Excerpted records below:
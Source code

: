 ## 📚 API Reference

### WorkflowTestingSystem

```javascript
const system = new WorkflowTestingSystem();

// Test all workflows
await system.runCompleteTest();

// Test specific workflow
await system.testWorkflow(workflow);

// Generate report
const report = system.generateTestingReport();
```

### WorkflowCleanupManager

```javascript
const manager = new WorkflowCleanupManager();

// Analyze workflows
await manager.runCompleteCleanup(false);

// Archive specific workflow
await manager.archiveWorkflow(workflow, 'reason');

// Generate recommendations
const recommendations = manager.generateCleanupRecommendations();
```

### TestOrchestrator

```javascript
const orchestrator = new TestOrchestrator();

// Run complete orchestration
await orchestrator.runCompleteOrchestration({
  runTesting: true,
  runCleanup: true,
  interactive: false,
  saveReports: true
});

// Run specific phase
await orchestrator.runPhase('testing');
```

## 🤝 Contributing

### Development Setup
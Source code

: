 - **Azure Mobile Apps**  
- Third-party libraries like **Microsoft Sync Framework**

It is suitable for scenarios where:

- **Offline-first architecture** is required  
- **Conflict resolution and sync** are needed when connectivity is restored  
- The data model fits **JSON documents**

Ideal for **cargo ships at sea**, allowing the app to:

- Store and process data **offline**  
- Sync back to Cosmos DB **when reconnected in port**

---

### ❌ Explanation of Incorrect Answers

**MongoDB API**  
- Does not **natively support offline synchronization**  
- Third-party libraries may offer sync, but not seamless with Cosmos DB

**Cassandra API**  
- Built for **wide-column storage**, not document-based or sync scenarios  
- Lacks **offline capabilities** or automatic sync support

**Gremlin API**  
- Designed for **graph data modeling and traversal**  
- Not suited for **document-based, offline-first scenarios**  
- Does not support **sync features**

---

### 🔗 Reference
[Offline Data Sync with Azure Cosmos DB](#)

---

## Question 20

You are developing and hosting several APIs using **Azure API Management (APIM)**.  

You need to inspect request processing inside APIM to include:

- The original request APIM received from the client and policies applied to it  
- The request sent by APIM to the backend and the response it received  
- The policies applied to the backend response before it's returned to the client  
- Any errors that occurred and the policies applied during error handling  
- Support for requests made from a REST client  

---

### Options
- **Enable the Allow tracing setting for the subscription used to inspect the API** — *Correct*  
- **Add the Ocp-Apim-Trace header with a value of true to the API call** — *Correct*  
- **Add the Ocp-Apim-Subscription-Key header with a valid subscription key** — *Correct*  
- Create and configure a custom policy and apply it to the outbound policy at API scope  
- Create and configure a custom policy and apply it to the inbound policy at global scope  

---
End of Excerpted records.
(Task requirements):
The entries above hold the needed span. Transcribe exactly the lines from the one with "## 🤝 Contributing" to the one with "- Designed for", both included.

(Response):
## 🤝 Contributing

### Development Setup
Source code

: - **Azure Mobile Apps**  
- Third-party libraries like **Microsoft Sync Framework**

It is suitable for scenarios where:

- **Offline-first architecture** is required  
- **Conflict resolution and sync** are needed when connectivity is restored  
- The data model fits **JSON documents**

Ideal for **cargo ships at sea**, allowing the app to:

- Store and process data **offline**  
- Sync back to Cosmos DB **when reconnected in port**

---

### ❌ Explanation of Incorrect Answers

**MongoDB API**  
- Does not **natively support offline synchronization**  
- Third-party libraries may offer sync, but not seamless with Cosmos DB

**Cassandra API**  
- Built for **wide-column storage**, not document-based or sync scenarios  
- Lacks **offline capabilities** or automatic sync support

**Gremlin API**  
- Designed for **graph data modeling and traversal**  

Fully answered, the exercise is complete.